Documents
Drop Markdown files into a watched folder and let the agent retrieve them on demand with the documentation_search tool.
Cremind has a built-in document store you feed simply by dropping Markdown files into a watched folder. A background watcher notices the new file, indexes it, and the agent can then pull it up on demand through the documentation_search built-in tool. There is no upload button and no rebuild step — saving the file is the whole workflow.
Where documents live
A document is a Markdown (.md) file under one of two watched roots:
- Shared —
<CREMIND_WORKING_DIR>/documents/*.md - Per-profile —
<CREMIND_WORKING_DIR>/<profile>/documents/*.md
The file must sit directly inside a documents/ folder. Files nested in a subdirectory are not indexed.
Shared documents are visible to every profile; per-profile documents are scoped to that one profile. Put org-wide reference material in the shared root and personal notes under your profile.
The file format
Every document begins with a YAML frontmatter block, then a Markdown body. The parser is strict — files that don't match the shape are silently skipped and never appear in search results.
---
description: "<one-sentence summary of the whole file>"
---
# Document Title
Body in plain Markdown...The rules:
- The first non-empty line of the file must be exactly
---. - A YAML mapping of key/value pairs follows.
- A closing
---on its own line ends the frontmatter. - The mapping must contain a
descriptionkey with a non-empty string value. No other keys are required. - Everything after the closing
---is the body.
The description is what gets searched
The description is the single most important field. It is the only text embedded into the vector store — the body is never indexed. When you call documentation_search, ranking is driven entirely by how well your query matches each file's description. The body is read from disk only after a description matches.
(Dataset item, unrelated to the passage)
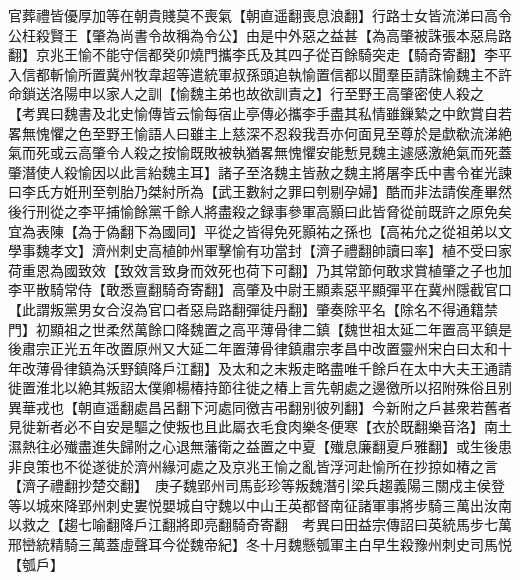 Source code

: 官葬禮皆優厚加等在朝貴賤莫不喪氣【朝直遥翻喪息浪翻】行路士女皆流涕曰高令公枉殺賢王【肇為尚書令故稱為令公】由是中外惡之益甚【為高肇被誅張本惡烏路翻】京兆王愉不能守信都癸卯燒門攜李氏及其四子從百餘騎突走【騎奇寄翻】李平入信都斬愉所置冀州牧韋超等遣統軍叔孫頭追執愉置信都以聞羣臣請誅愉魏主不許命鎖送洛陽申以家人之訓【愉魏主弟也故欲訓責之】行至野王高肇密使人殺之　【考異曰魏書及北史愉傳皆云愉每宿止亭傳必攜李手盡其私情雖鏁縶之中飲賞自若畧無愧懼之色至野王愉語人曰雖主上慈深不忍殺我吾亦何面見至尊於是歔欷流涕絶氣而死或云高肇令人殺之按愉既敗被執猶畧無愧懼安能慙見魏主遽感激絶氣而死蓋肇潛使人殺愉因以此言紿魏主耳】諸子至洛魏主皆赦之魏主將屠李氏中書令崔光諫曰李氏方姙刑至刳胎乃桀紂所為【武王數紂之罪曰刳剔孕婦】酷而非法請俟產畢然後行刑從之李平捕愉餘黨千餘人將盡殺之録事參軍高顥曰此皆脅從前既許之原免矣宜為表陳【為于偽翻下為國同】平從之皆得免死顥祐之孫也【高祐允之從祖弟以文學事魏孝文】濟州刺史高植帥州軍擊愉有功當封【濟子禮翻帥讀曰率】植不受曰家荷重恩為國致效【致效言致身而效死也荷下可翻】乃其常節何敢求賞植肇之子也加李平散騎常侍【敢悉亶翻騎奇寄翻】高肇及中尉王顯素惡平顯彈平在冀州隱截官口【此謂叛黨男女合沒為官口者惡烏路翻彈徒丹翻】肇奏除平名【除名不得通籍禁門】初顯祖之世柔然萬餘口降魏置之高平薄骨律二鎮【魏世祖太延二年置高平鎮是後肅宗正光五年改置原州又大延二年置薄骨律鎮肅宗孝昌中改置靈州宋白曰太和十年改薄骨律鎮為沃野鎮降戶江翻】及太和之末叛走略盡唯千餘戶在太中大夫王通請徙置淮北以絶其叛詔太僕卿楊椿持節往徙之椿上言先朝處之邊徼所以招附殊俗且别異華戎也【朝直遥翻處昌呂翻下河處同徼吉弔翻别彼列翻】今新附之戶甚衆若舊者見徙新者必不自安是驅之使叛也且此屬衣毛食肉樂冬便寒【衣於既翻樂音洛】南土濕熱往必殱盡進失歸附之心退無藩衛之益置之中夏【殱息廉翻夏戶雅翻】或生後患非良策也不從遂徙於濟州緣河處之及京兆王愉之亂皆浮河赴愉所在抄掠如椿之言【濟子禮翻抄楚交翻】　庚子魏郢州司馬彭珍等叛魏潛引梁兵趨義陽三關戍主侯登等以城來降郢州刺史婁悦嬰城自守魏以中山王英都督南征諸軍事將步騎三萬出汝南以救之【趨七喻翻降戶江翻將即亮翻騎奇寄翻　考異曰田益宗傳詔曰英統馬步七萬邢巒統精騎三萬蓋虛聲耳今從魏帝紀】冬十月魏懸瓠軍主白早生殺豫州刺史司馬悦【瓠戶】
Write the description as a concise summary of the whole file: name the topic and the scenario where the document is useful.
| Do | Avoid |
|---|---|
| Front-load concrete nouns — tool names, command names, artifact names | Vague openers like "documentation about..." or "notes on..." |
| Name the scenario: "How to configure X when Y" | Topic-only labels: "About X" |
| Quote the value so colons and hashes parse cleanly | Unquoted values containing YAML special characters |
| Keep it to one sentence where possible | Restating the description verbatim in the body |
A good description:
description: "How to configure the exec_shell built-in tool to run long-running background apps, including the metadata.long_running_app.command key and autostart behavior."Writing the body
The body is shown to the agent only after retrieval, so write it for a reader who already knows roughly why they are here.
- Use
##for top-level sections and###for subsections; reserve a single#for the document title. - Prefer concrete examples and fenced code blocks (with a language tag) over long prose.
- Cross-reference other documents by relative path.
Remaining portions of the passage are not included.